*Problem to solve*: Lines in the listing below that contain the string "DoxyCompactItemize" are to be found and copied.

*Supplied material*:

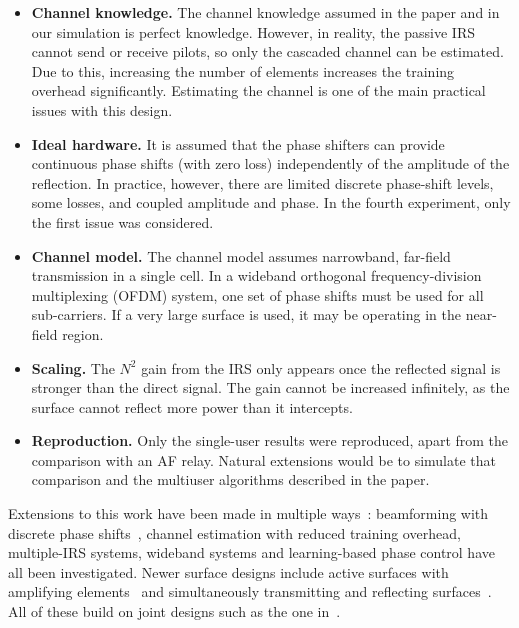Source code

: \documentclass[11pt,a4paper]{article}
\begin{document}
\begin{itemize}[leftmargin=1.4em,itemsep=2pt]
\item \textbf{Channel knowledge.} The channel knowledge assumed in the paper and in our simulation is
perfect knowledge. However, in reality, the passive IRS cannot send or receive pilots, so only the
cascaded channel can be estimated. Due to this, increasing the number of elements increases the
training overhead significantly. Estimating the channel is one of the main practical issues with this
design.
\item \textbf{Ideal hardware.} It is assumed that the phase shifters can provide continuous phase
shifts (with zero loss) independently of the amplitude of the reflection. In practice, however, there
are limited discrete phase-shift levels, some losses, and coupled amplitude and phase. In the fourth
experiment, only the first issue was considered.
\item \textbf{Channel model.} The channel model assumes narrowband, far-field transmission in a single
cell. In a wideband orthogonal frequency-division multiplexing (OFDM) system, one set of phase shifts must be used for all sub-carriers. If a very
large surface is used, it may be operating in the near-field region.
\item \textbf{Scaling.} The $N^2$ gain from the IRS only appears once the reflected signal is stronger
than the direct signal. The gain cannot be increased infinitely, as the surface cannot reflect more
power than it intercepts.
\item \textbf{Reproduction.} Only the single-user results were reproduced, apart from the comparison
with an AF relay. Natural extensions would be to simulate that comparison and the multiuser algorithms
described in the paper.
\end{itemize}

Extensions to this work have been made in multiple ways~\cite{wu_tutorial}: beamforming with discrete
phase shifts~\cite{wu_discrete}, channel estimation with reduced training overhead, multiple-IRS
systems, wideband systems and learning-based phase control have all been investigated. Newer surface
designs include active surfaces with amplifying elements~\cite{zhang_active} and simultaneously
transmitting and reflecting surfaces~\cite{liu_star}. All of these build on joint designs such as the
one in~\cite{wu}.
\end{document}
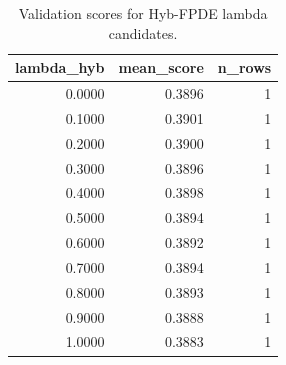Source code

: \begin{table}[t]
\caption{Validation scores for Hyb-FPDE lambda candidates.}
\label{tab:lambda_distribution_computed}
\centering
\begin{tabular}{rrr}
\toprule
lambda\_hyb & mean\_score & n\_rows \\
\midrule
0.0000 & 0.3896 & 1 \\
0.1000 & 0.3901 & 1 \\
0.2000 & 0.3900 & 1 \\
0.3000 & 0.3896 & 1 \\
0.4000 & 0.3898 & 1 \\
0.5000 & 0.3894 & 1 \\
0.6000 & 0.3892 & 1 \\
0.7000 & 0.3894 & 1 \\
0.8000 & 0.3893 & 1 \\
0.9000 & 0.3888 & 1 \\
1.0000 & 0.3883 & 1 \\
\bottomrule
\end{tabular}

\end{table}
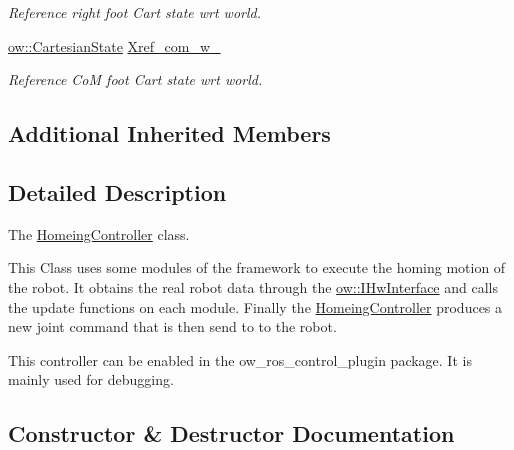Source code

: \begin{DoxyCompactItemize}
\begin{DoxyCompactList}\small\item\em Reference right foot Cart state wrt world. \end{DoxyCompactList}\item 
\hyperlink{classow__core_1_1CartesianState}{ow\+::\+Cartesian\+State} \hyperlink{classow__controller_1_1HomeingController_ac48d8776f0a2c8060bf186bf343860d2}{Xref\+\_\+com\+\_\+w\+\_\+}\hypertarget{classow__controller_1_1HomeingController_ac48d8776f0a2c8060bf186bf343860d2}{}\label{classow__controller_1_1HomeingController_ac48d8776f0a2c8060bf186bf343860d2}

\begin{DoxyCompactList}\small\item\em Reference CoM foot Cart state wrt world. \end{DoxyCompactList}\end{DoxyCompactItemize}
\subsection*{Additional Inherited Members}


\subsection{Detailed Description}
The \hyperlink{classow__controller_1_1HomeingController}{Homeing\+Controller} class. 

This Class uses some modules of the framework to execute the homing motion of the robot. It obtains the real robot data through the \hyperlink{classow_1_1IHwInterface}{ow\+::\+I\+Hw\+Interface} and calls the update functions on each module. Finally the \hyperlink{classow__controller_1_1HomeingController}{Homeing\+Controller} produces a new joint command that is then send to to the robot.

This controller can be enabled in the ow\+\_\+ros\+\_\+control\+\_\+plugin package. It is mainly used for debugging. 

\subsection{Constructor \& Destructor Documentation}
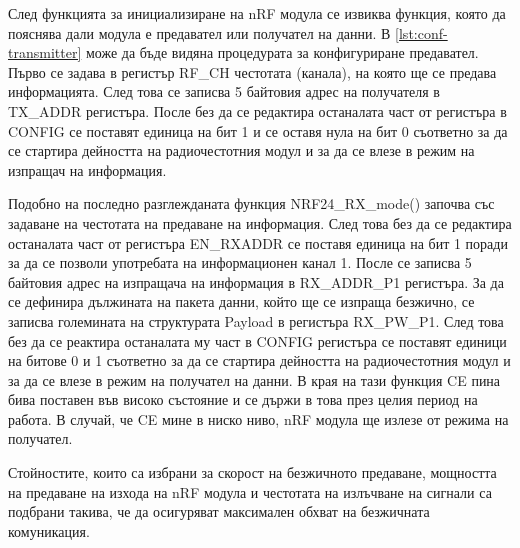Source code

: 

След функцията за инициализиране на nRF модула се извиква функция, която да пояснява дали модула е предавател или получател на данни. В \autoref{lst:conf-transmitter} може да бъде видяна процедурата за конфигуриране предавател. Първо се задава в регистър RF\_CH честотата (канала), на която ще се предава информацията. След това се записва 5 байтовия адрес на получателя в TX\_ADDR регистъра. После без да се редактира останалата част от регистъра в CONFIG се поставят единица на бит 1 и се оставя нула на бит 0 съответно за да се стартира дейността на радиочестотния модул и за да се влезе в режим на изпращач на информация. 



Подобно на последно разглежданата функция NRF24\_RX\_mode() започва със задаване на честотата на предаване на информация. След това без да се редактира останалата част от регистъра EN\_RXADDR се поставя единица на бит 1 поради за да се позволи употребата на информационен канал 1. После се записва 5 байтовия адрес на изпращача на информация в RX\_ADDR\_P1 регистъра. За да се дефинира дължината на пакета данни, който ще се изпраща безжично, се записва големината на структурата Payload в регистъра RX\_PW\_P1. След това без да се реактира останалата му част в CONFIG регистъра се поставят единици на битове 0 и 1 съответно за да се стартира дейността на радиочестотния модул и за да се влезе в режим на получател на данни. В края на тази функция CE пина бива поставен във високо състояние и се държи в това през целия период на работа. В случай, че CE мине в ниско ниво, nRF модула ще излезе от режима на получател.



Стойностите, които са избрани за скорост на безжичното предаване, мощността на предаване на изхода на nRF модула и честотата на излъчване на сигнали са подбрани такива, че да осигуряват максимален обхват на безжичната комуникация.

*Solution for this task*:
: \begin{DoxyCompactItemize}
\begin{DoxyCompactList}\small\item\em Reference CoM foot Cart state wrt world. \end{DoxyCompactList}\end{DoxyCompactItemize}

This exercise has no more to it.